TASK DIRECTIONS
Would you work out how many of the lines below hold "Aſſembly" and reply with nothing but the number?

(Saved data entries)
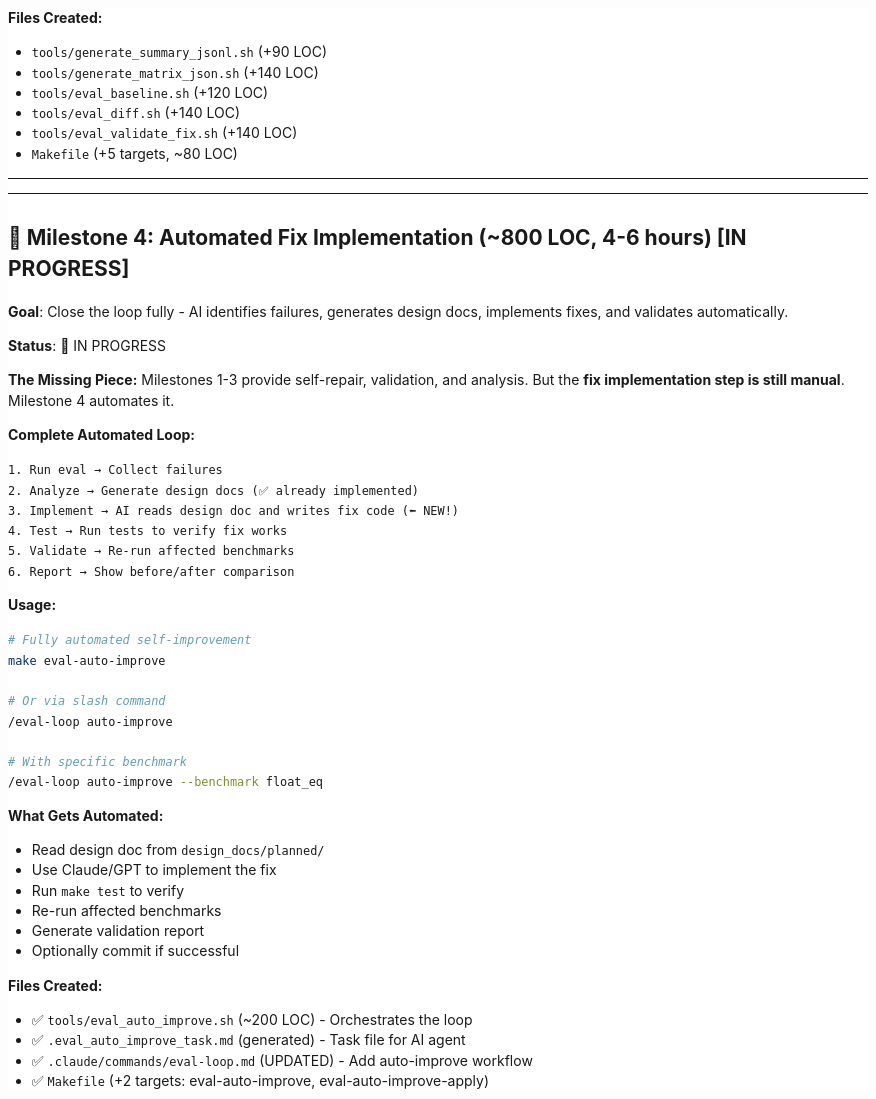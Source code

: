 **Files Created:**
- `tools/generate_summary_jsonl.sh` (+90 LOC)
- `tools/generate_matrix_json.sh` (+140 LOC)
- `tools/eval_baseline.sh` (+120 LOC)
- `tools/eval_diff.sh` (+140 LOC)
- `tools/eval_validate_fix.sh` (+140 LOC)
- `Makefile` (+5 targets, ~80 LOC)

---

---

## 🚀 Milestone 4: Automated Fix Implementation (~800 LOC, 4-6 hours) [IN PROGRESS]

**Goal**: Close the loop fully - AI identifies failures, generates design docs, implements fixes, and validates automatically.

**Status**: 🚧 IN PROGRESS

**The Missing Piece:**
Milestones 1-3 provide self-repair, validation, and analysis. But the **fix implementation step is still manual**. Milestone 4 automates it.

**Complete Automated Loop:**
```
1. Run eval → Collect failures
2. Analyze → Generate design docs (✅ already implemented)
3. Implement → AI reads design doc and writes fix code (⬅ NEW!)
4. Test → Run tests to verify fix works
5. Validate → Re-run affected benchmarks
6. Report → Show before/after comparison
```

**Usage:**
```bash
# Fully automated self-improvement
make eval-auto-improve

# Or via slash command
/eval-loop auto-improve

# With specific benchmark
/eval-loop auto-improve --benchmark float_eq
```

**What Gets Automated:**
- Read design doc from `design_docs/planned/`
- Use Claude/GPT to implement the fix
- Run `make test` to verify
- Re-run affected benchmarks
- Generate validation report
- Optionally commit if successful

**Files Created:**
- ✅ `tools/eval_auto_improve.sh` (~200 LOC) - Orchestrates the loop
- ✅ `.eval_auto_improve_task.md` (generated) - Task file for AI agent
- ✅ `.claude/commands/eval-loop.md` (UPDATED) - Add auto-improve workflow
- ✅ `Makefile` (+2 targets: eval-auto-improve, eval-auto-improve-apply)
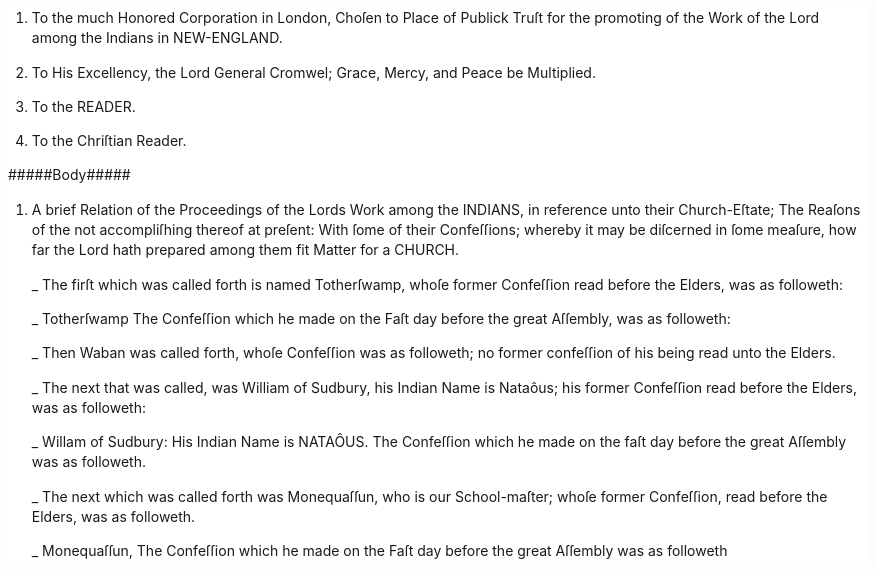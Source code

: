 1. To the much Honored Corporation in London,
Choſen to Place of Publick Truſt for the
promoting of the Work of the Lord among the
Indians in NEW-ENGLAND.

1. To His Excellency, the Lord General
Cromwel; Grace, Mercy, and Peace
be Multiplied.

1. To the READER.

1. To the Chriſtian Reader.

#####Body#####

1. A brief Relation of the Proceedings of
the Lords Work among the INDIANS,
in reference unto their Church-Eſtate; The
Reaſons of the not accompliſhing thereof at preſent:
With ſome of their Confeſſions; whereby
it may be diſcerned in ſome meaſure, how far
the Lord hath prepared among them fit Matter
for a CHURCH.

    _ The firſt which was called forth is named Totherſwamp,
whoſe former Confeſſion read before
the Elders, was as followeth:

    _ Totherſwamp
The Confeſſion which he made on the Faſt
day before the great Aſſembly, was as
followeth:

    _ Then Waban was called forth, whoſe Confeſſion
was as followeth; no former confeſſion of his being
read unto the Elders.

    _ The next that was called, was William of Sudbury,
his Indian Name is Nataôus; his former
Confeſſion read before the Elders, was as
followeth:

    _ Willam of Sudbury:
His Indian Name is
NATAÔUS.
The Confeſſion which he made on the faſt day before
the great Aſſembly was as followeth.

    _ The next which was called forth was Monequaſſun,
who is our School-maſter; whoſe former
Confeſſion, read before the Elders, was as
followeth.

    _ Monequaſſun,
The Confeſſion which he made on the Faſt
day before the great Aſſembly was as followeth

ANSWER AREA
3